▶ _PROVIDED DATA_
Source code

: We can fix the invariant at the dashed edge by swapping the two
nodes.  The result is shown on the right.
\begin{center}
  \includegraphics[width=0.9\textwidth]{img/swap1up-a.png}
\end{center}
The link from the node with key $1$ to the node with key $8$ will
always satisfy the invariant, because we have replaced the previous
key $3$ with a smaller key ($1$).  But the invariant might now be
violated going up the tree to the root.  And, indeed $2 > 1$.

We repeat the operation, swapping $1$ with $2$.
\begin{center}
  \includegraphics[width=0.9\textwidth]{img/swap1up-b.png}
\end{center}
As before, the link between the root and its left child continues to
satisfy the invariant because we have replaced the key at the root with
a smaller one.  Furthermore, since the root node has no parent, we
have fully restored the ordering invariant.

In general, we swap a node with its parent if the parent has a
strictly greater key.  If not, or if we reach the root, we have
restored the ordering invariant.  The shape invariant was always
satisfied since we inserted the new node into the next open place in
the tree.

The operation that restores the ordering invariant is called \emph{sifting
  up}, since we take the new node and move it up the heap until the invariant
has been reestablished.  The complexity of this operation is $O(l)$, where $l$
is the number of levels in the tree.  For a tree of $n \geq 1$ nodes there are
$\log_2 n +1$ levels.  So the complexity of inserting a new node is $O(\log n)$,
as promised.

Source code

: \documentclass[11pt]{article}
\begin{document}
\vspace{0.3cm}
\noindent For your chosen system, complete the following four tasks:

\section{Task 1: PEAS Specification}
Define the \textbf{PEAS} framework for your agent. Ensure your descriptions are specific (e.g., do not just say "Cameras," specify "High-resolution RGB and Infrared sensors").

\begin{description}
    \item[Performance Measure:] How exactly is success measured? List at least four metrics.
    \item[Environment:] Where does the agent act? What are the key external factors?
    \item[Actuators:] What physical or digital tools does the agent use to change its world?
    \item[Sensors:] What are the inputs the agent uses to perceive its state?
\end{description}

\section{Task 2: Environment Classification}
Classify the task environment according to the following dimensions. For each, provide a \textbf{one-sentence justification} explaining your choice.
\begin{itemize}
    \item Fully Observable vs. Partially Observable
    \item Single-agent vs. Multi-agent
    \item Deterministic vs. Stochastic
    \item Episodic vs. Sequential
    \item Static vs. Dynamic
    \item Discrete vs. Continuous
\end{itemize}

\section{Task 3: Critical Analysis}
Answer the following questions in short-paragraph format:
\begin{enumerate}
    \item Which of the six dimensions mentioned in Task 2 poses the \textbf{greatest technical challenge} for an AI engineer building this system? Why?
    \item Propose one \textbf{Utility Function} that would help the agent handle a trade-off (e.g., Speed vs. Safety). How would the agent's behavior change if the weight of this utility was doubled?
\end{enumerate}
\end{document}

▶ _YOUR INSTRUCTIONS_
Report all lines in the records that include the string "parent".

▶ _YOUR RESPONSE_
a smaller one.  Furthermore, since the root node has no parent, we
In general, we swap a node with its parent if the parent has a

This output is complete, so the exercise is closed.